AbstractMitochondrial biogenesis depends on the import of cytosolically synthesized proteins, and many pathophysiological conditions are expected to reduce protein import. However, despite severe mitochondrial protein import defects concomitant with impaired oxidative phosphorylation being implicated in ultra-rare neurodegenerative diseases, the neurological effects specific to protein import stress are unknown due to lack of an adequate animal model. Here, we fill this gap using our recently established protein import “clogger” mouse model, which expresses mutant adenine nucleotide translocase 1 (Ant1) that clogs the mitochondrial protein import machinery. While a small fraction of clogger mice undergo paralytic neurodegeneration, we show that non-paralytic mice do not have bioenergetic defects in the central nervous system. Non-paralytic clogger mice actually perform better than wild-type in behavioral assays of motor coordination and executive function.
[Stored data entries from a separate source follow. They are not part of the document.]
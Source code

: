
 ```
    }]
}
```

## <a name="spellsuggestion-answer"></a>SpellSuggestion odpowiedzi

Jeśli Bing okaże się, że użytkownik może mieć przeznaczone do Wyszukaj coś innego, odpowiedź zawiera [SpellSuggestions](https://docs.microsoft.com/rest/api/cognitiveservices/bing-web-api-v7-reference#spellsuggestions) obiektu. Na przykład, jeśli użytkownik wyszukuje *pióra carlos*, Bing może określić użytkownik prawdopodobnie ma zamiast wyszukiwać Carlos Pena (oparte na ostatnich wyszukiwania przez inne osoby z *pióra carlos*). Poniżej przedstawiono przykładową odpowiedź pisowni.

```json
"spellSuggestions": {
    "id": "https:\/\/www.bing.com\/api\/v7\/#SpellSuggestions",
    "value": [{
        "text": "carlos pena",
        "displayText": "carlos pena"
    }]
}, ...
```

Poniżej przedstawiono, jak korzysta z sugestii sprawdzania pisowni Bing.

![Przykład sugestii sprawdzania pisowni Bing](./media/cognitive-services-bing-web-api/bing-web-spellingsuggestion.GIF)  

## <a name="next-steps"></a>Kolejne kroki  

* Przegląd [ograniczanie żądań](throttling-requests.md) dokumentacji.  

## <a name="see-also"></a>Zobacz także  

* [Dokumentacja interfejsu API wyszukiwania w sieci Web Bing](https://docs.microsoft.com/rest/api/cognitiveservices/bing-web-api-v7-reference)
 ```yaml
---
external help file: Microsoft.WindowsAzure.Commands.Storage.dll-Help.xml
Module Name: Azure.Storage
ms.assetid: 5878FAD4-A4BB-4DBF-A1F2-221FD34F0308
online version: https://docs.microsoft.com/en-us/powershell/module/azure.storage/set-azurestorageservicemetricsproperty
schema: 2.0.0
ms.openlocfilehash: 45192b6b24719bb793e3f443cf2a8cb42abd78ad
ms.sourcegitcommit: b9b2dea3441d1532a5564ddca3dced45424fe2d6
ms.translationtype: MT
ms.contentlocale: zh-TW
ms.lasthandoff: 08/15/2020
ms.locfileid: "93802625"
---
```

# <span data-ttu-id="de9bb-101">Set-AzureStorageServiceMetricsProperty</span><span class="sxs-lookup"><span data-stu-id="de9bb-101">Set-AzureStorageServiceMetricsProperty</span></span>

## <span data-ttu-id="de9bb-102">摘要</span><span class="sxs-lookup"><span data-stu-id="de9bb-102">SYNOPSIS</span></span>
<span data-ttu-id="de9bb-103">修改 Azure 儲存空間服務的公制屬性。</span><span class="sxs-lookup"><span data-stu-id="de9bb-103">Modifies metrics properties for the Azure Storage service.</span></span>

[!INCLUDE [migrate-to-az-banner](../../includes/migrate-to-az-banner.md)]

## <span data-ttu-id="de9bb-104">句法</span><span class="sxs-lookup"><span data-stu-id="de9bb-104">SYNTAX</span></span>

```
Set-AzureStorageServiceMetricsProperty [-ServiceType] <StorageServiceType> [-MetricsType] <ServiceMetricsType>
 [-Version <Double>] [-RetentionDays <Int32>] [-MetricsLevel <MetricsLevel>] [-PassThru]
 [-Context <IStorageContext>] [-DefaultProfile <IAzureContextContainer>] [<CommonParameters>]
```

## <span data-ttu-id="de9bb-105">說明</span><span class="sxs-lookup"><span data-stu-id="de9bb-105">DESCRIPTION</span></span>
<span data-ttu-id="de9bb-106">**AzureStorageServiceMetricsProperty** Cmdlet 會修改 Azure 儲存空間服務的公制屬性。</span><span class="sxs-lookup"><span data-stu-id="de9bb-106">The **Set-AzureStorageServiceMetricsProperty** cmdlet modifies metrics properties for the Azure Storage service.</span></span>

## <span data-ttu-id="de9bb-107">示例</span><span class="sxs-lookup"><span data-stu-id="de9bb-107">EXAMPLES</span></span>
Transcriptomic analysis revealed signaling pathways directed towards counteracting proteotoxicity, possibly as a response to the accumulation of mitochondrial preproteins in the cytosol, a process known as mitochondrial Precursor Overaccumulation Stress (mPOS). IGF-2 was robustly upregulated in the spinal cord. IGF-2 is known to play a role in the extrusion of cytosolic protein aggregates into the extracellular space, in addition to its primary role in cell growth and development. To provide further support for a role of protein import stress in neurodegeneration, we crossed the clogger mice with a mouse model of Parkinson’s disease expressing a cytosolic aggregation-prone protein, α-synucleinA53T. We found that mild protein import stress significantly worsens motor coordination in α-synucleinA53T, but not wild-type mice. In addition, double mutant mice showed modestly shortened maximal lifespan compared with α-synucleinA53T animals. We found no evidence of impaired bioenergetics in the double mutant mice. These findings suggest that mild protein import stress can modify neurodegeneration independent of bioenergetics. Future work is required to establish whether this occurs by enhancing cytosolic protein aggregation via mPOS.